Retype every record exactly as it appears.

*****

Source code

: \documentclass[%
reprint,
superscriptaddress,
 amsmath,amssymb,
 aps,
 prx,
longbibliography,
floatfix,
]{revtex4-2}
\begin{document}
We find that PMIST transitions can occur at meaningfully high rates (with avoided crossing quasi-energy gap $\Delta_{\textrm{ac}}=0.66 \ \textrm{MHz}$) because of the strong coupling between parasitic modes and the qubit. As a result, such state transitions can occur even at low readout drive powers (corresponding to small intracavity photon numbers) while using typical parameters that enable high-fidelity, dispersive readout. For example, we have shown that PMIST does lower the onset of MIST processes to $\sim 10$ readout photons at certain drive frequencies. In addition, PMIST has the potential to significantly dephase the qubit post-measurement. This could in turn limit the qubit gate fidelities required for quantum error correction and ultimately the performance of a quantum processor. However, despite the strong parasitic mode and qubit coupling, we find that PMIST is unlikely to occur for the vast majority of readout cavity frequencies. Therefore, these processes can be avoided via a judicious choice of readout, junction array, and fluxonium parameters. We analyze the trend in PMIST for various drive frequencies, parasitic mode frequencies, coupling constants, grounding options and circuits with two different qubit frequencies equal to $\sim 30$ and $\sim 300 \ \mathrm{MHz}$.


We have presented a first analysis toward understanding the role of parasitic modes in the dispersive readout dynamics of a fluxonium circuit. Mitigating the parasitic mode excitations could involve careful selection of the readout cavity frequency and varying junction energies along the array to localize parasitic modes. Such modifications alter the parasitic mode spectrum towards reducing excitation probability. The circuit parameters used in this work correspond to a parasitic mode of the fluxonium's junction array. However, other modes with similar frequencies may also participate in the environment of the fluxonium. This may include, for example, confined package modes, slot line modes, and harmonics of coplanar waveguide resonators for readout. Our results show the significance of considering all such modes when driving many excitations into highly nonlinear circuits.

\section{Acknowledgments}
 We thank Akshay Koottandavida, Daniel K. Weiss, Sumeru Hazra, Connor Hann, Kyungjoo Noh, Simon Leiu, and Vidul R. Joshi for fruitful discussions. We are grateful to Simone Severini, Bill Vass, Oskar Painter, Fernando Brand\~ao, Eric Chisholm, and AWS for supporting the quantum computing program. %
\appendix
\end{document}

*****

Task solution:
Source code

: \documentclass[%
reprint,
superscriptaddress,
 amsmath,amssymb,
 aps,
 prx,
longbibliography,
floatfix,
]{revtex4-2}
\begin{document}
We find that PMIST transitions can occur at meaningfully high rates (with avoided crossing quasi-energy gap $\Delta_{\textrm{ac}}=0.66 \ \textrm{MHz}$) because of the strong coupling between parasitic modes and the qubit. As a result, such state transitions can occur even at low readout drive powers (corresponding to small intracavity photon numbers) while using typical parameters that enable high-fidelity, dispersive readout. For example, we have shown that PMIST does lower the onset of MIST processes to $\sim 10$ readout photons at certain drive frequencies. In addition, PMIST has the potential to significantly dephase the qubit post-measurement. This could in turn limit the qubit gate fidelities required for quantum error correction and ultimately the performance of a quantum processor. However, despite the strong parasitic mode and qubit coupling, we find that PMIST is unlikely to occur for the vast majority of readout cavity frequencies. Therefore, these processes can be avoided via a judicious choice of readout, junction array, and fluxonium parameters. We analyze the trend in PMIST for various drive frequencies, parasitic mode frequencies, coupling constants, grounding options and circuits with two different qubit frequencies equal to $\sim 30$ and $\sim 300 \ \mathrm{MHz}$.


We have presented a first analysis toward understanding the role of parasitic modes in the dispersive readout dynamics of a fluxonium circuit. Mitigating the parasitic mode excitations could involve careful selection of the readout cavity frequency and varying junction energies along the array to localize parasitic modes. Such modifications alter the parasitic mode spectrum towards reducing excitation probability. The circuit parameters used in this work correspond to a parasitic mode of the fluxonium's junction array. However, other modes with similar frequencies may also participate in the environment of the fluxonium. This may include, for example, confined package modes, slot line modes, and harmonics of coplanar waveguide resonators for readout. Our results show the significance of considering all such modes when driving many excitations into highly nonlinear circuits.

\section{Acknowledgments}
 We thank Akshay Koottandavida, Daniel K. Weiss, Sumeru Hazra, Connor Hann, Kyungjoo Noh, Simon Leiu, and Vidul R. Joshi for fruitful discussions. We are grateful to Simone Severini, Bill Vass, Oskar Painter, Fernando Brand\~ao, Eric Chisholm, and AWS for supporting the quantum computing program. %
\appendix
\end{document}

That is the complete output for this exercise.